Camaro

Garbors Auto ist ein Camaro SS von 1969. SS steht für Super Sport, nur damit hier keiner auf dumme Ideen kommt. Solange er denken kann, wollte er dieses Auto haben. Immer schon. Das Problem ist: Garbor kann nicht mit Geld umgehen und hat überhaupt keinen Plan von Autos. Also, fahren geht schon, aber sowas wie Ölwechsel, Reifenwechsel und was man sonst noch so wechseln kann, sollte oder muss: Fehlanzeige. Und weil so ein Auto von 1969 nicht so ne ganz einfache Kiste ist, kauft man auch nicht irgendwie so ein abgewracktes Teil und baut es dann wieder auf, wie in so einer Sendung auf YouTube oder Dazn oder so ein Krams. Nee. Wenn man so unbedarft ist wie Garbor, kauft man ein vollständig restauriertes Auto, bei dem sich jemand anderes mal viel Mühe gegeben hat und man selber nur noch die Kohle hinblättern muss. Oder, wenn man das Geld nicht hat, fährt man so ein Auto halt nicht.
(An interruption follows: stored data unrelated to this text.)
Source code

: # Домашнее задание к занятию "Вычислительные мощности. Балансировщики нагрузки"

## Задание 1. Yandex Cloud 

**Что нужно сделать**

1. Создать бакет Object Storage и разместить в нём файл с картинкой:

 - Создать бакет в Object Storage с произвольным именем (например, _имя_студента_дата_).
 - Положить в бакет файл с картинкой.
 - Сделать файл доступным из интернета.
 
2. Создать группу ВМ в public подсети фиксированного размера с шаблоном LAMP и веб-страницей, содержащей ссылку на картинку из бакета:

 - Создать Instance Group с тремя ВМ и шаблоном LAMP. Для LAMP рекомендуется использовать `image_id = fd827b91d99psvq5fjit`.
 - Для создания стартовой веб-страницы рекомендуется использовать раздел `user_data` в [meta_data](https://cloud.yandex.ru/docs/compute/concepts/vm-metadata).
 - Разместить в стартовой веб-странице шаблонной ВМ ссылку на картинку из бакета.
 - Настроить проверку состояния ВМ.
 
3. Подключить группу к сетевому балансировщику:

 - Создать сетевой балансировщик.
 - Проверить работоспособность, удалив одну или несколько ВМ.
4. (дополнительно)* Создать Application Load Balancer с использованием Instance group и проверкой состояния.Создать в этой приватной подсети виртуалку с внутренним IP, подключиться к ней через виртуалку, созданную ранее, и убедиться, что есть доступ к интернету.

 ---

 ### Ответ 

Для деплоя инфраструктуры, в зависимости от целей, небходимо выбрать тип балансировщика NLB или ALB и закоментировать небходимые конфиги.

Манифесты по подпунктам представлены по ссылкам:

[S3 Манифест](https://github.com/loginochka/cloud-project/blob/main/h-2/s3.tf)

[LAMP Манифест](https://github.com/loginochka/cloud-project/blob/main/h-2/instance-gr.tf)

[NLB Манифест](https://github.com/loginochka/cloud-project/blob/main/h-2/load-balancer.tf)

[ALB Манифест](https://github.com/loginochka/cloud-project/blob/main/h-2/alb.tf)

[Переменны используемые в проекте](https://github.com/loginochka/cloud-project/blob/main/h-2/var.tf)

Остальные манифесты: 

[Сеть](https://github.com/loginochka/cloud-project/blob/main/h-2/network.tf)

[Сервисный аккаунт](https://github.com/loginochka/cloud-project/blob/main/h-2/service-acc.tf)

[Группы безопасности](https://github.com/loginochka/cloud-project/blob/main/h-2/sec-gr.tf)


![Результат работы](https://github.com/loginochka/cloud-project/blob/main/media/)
Das Geld für das Auto ist aus der Lebensversicherung von Garbors Vater. Ein paar Wochen nach dessen Tod klingelte das Telefon.

“Hallo, hier Garbor.”

“Ja, hallo, hier ist Steven Schmidt von der Norddeutschen Beamten-Versicherungsgemeinschaft.”

“Aha.”

“Erstmal mein herzliches Beileid wegen dem Tod ihres Vaters.”

“Ja, danke.”

“Also, ich komme gleich zur Sache: Ihr Vater hat bei uns vor langer Zeit eine Lebensversicherung abgeschlossen. Ich erspare ihnen die Details, aber sie sind als Begünstigter eingetragen und ich würde ihnen die Unterlagen zukommen lassen, damit wir ihnen das Geld auszahlen können. Ich wollte nur voher die Adresse abklären, die wir hier stehen haben. Die Mühlenstraße in Pankow ist noch korrekt, oder?”

“Also, ich habe das Erbe bereits ausgeschlagen… mein Vater hatte so ein bisschen Schulden und da haben wir entschieden, dass…”

“Ach, das hat damit nichts zu tun. Eine Lebensversicherung geht nicht in den Nachlass, sondern direkt an die begünstigte Person, es sei den die  versicherte und begünstigte Person sind identisch. Ist aber in diesem Fall nicht so. Sie sind als begünstigte Person eingetragen. Sagte ich ja.”

“Aha.”

“Also, Mühlenstraße?”

“Ja, Mühlenstraße. Sagen Sie mal, um wieviel Geld handelt es sich denn?”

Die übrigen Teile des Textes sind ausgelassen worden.